In 2010, ModeRNA Therapeutics was formed to commercialize the research of stem cell biologist Derrick Rossi. Rossi had developed a method of modifying mRNA by first transfecting it into human cells, then dedifferentiating it into bone marrow stem cells which could then be further differentiated into desired target cell types. Rossi approached fellow Harvard University faculty member Tim Springer, who solicited co-investment from Kenneth R. Chien, Robert Langer, and venture capital firm Flagship Ventures.

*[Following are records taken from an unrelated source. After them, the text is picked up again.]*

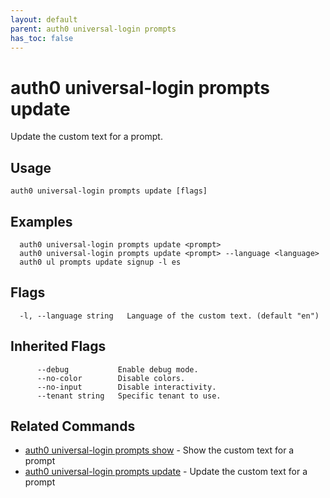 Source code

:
 ```yaml
---
layout: default
parent: auth0 universal-login prompts
has_toc: false
---
```

# auth0 universal-login prompts update

Update the custom text for a prompt.

## Usage
```
auth0 universal-login prompts update [flags]
```

## Examples

```
  auth0 universal-login prompts update <prompt>
  auth0 universal-login prompts update <prompt> --language <language>
  auth0 ul prompts update signup -l es
```


## Flags

```
  -l, --language string   Language of the custom text. (default "en")
```


## Inherited Flags

```
      --debug           Enable debug mode.
      --no-color        Disable colors.
      --no-input        Disable interactivity.
      --tenant string   Specific tenant to use.
```


## Related Commands

- [auth0 universal-login prompts show](auth0_universal-login_prompts_show.md) - Show the custom text for a prompt
- [auth0 universal-login prompts update](auth0_universal-login_prompts_update.md) - Update the custom text for a prompt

In March 2013, Moderna’s fate was transformed when it signed a five-year exclusive option agreement with AstraZeneca to discover, develop, and commercialize mRNA for treatments in the therapeutic areas of cardiovascular, metabolic, and renal diseases, and selected targets for cancer. The agreement included a $240 million upfront payment to Moderna, a payment which was “one of the largest ever initial payments in a pharmaceutical industry licensing deal that does not involve a drug already being tested in clinical trials,” and an eight percent share in Moderna.[11]

A 2016 STAT investigation found that the Moderna’s toxic work environment had for years driven away top talent due to the ego of its CEO, Stéphane Bancel, who had risen through the ranks of pharmaceutical giant Eli Lilly, eventually leading the company’s Belgian operation, before becoming CEO of the French diagnostics firm bioMérieux. At least a dozen highly placed executives had quit in the four years prior, including heads of finance, technology, manufacturing, and science. One example was big-name hire Joseph Bolen, who came aboard in 2013 to lead Moderna’s R&D efforts, but stepped down abruptly in 2016. “No scientist in his right mind would leave that job unless there was something wrong with the science or the personnel,” said a person close to the company at the time.[12]

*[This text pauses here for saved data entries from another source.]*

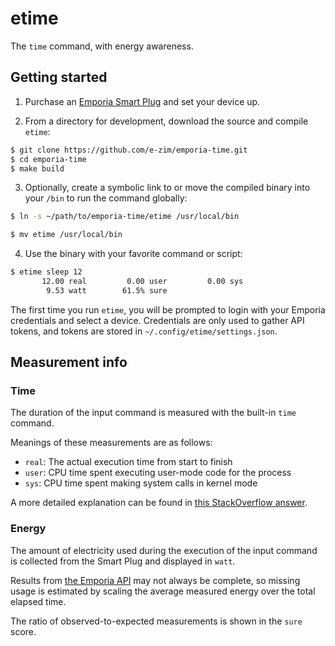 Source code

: # etime

The `time` command, with energy awareness.

## Getting started

1. Purchase an [Emporia Smart Plug][plug] and set your device up.

2. From a directory for development, download the source and compile `etime`:

```sh
$ git clone https://github.com/e-zim/emporia-time.git
$ cd emporia-time
$ make build
```

3. Optionally, create a symbolic link to or move the compiled binary into your
`/bin` to run the command globally:

```sh
$ ln -s ~/path/to/emporia-time/etime /usr/local/bin

$ mv etime /usr/local/bin
```

4. Use the binary with your favorite command or script:

```sh
$ etime sleep 12
       12.00 real         0.00 user         0.00 sys
        9.53 watt        61.5% sure
```

The first time you run `etime`, you will be prompted to login with your
Emporia credentials and select a device. Credentials are only used to gather
API tokens, and tokens are stored in `~/.config/etime/settings.json`.

## Measurement info

### Time

The duration of the input command is measured with the built-in `time` command.

Meanings of these measurements are as follows:

- `real`: The actual execution time from start to finish
- `user`: CPU time spent executing user-mode code for the process
- `sys`: CPU time spent making system calls in kernel mode

A more detailed explanation can be found in [this StackOverflow answer][time].

### Energy

The amount of electricity used during the execution of the input command is
collected from the Smart Plug and displayed in `watt`.

Results from [the Emporia API][docs] may not always be complete, so missing
usage is estimated by scaling the average measured energy over the total elapsed
time.

The ratio of observed-to-expected measurements is shown in the `sure` score.

<!-- links -->
[plug]: https://www.emporiaenergy.com/emporia-smart-plug
[dashboard]: https://web.emporiaenergy.com/#/home
[time]: https://stackoverflow.com/a/556411
[docs]: https://github.com/magico13/PyEmVue/blob/master/api_docs.md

The company has published no data supporting its vaunted technology, and it’s so secretive that some job candidates have to sign nondisclosure agreements before they come in to interview. When Moderna moved its first two potential vaccines into human trials in 2016, executives wouldn’t reveal which diseases the vaccines targetted, and they did not list the studies on the public federal registry, ClinicalTrials.gov. “We think that when the world does get to see Moderna, they’re going to see something far larger in its scope than anybody’s seen before,” said Peter Kolchinsky, whose RA Capital Management owns a stake in the company.[13]

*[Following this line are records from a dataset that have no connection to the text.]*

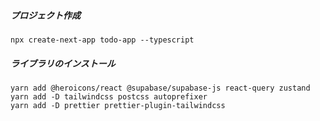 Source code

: ##### プロジェクト作成

```
npx create-next-app todo-app --typescript
```

##### ライブラリのインストール

```
yarn add @heroicons/react @supabase/supabase-js react-query zustand
yarn add -D tailwindcss postcss autoprefixer
yarn add -D prettier prettier-plugin-tailwindcss
```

In February 2016, a Nature editorial criticized Moderna for not publishing any peer-reviewed papers on its technology, unlike most other emerging and established biotech companies, and compared its approach to that of the controversially failed Theranos.[14] In September 2018, Thrillist published an article titled, “Why This Secretive Tech Start-Up Could Be The Next Theranos”[15] criticizing its reputation for secrecy and the absence of scientific validation or independent peer-review of its research, though having the highest valuation of any U.S. private biotech company at more than $5 billion.[11][33] A former Moderna scientist told Stat: “It’s a case of the emperor’s new clothes. They’re running an investment firm, and then hopefully it also develops a drug that’s successful.”[16]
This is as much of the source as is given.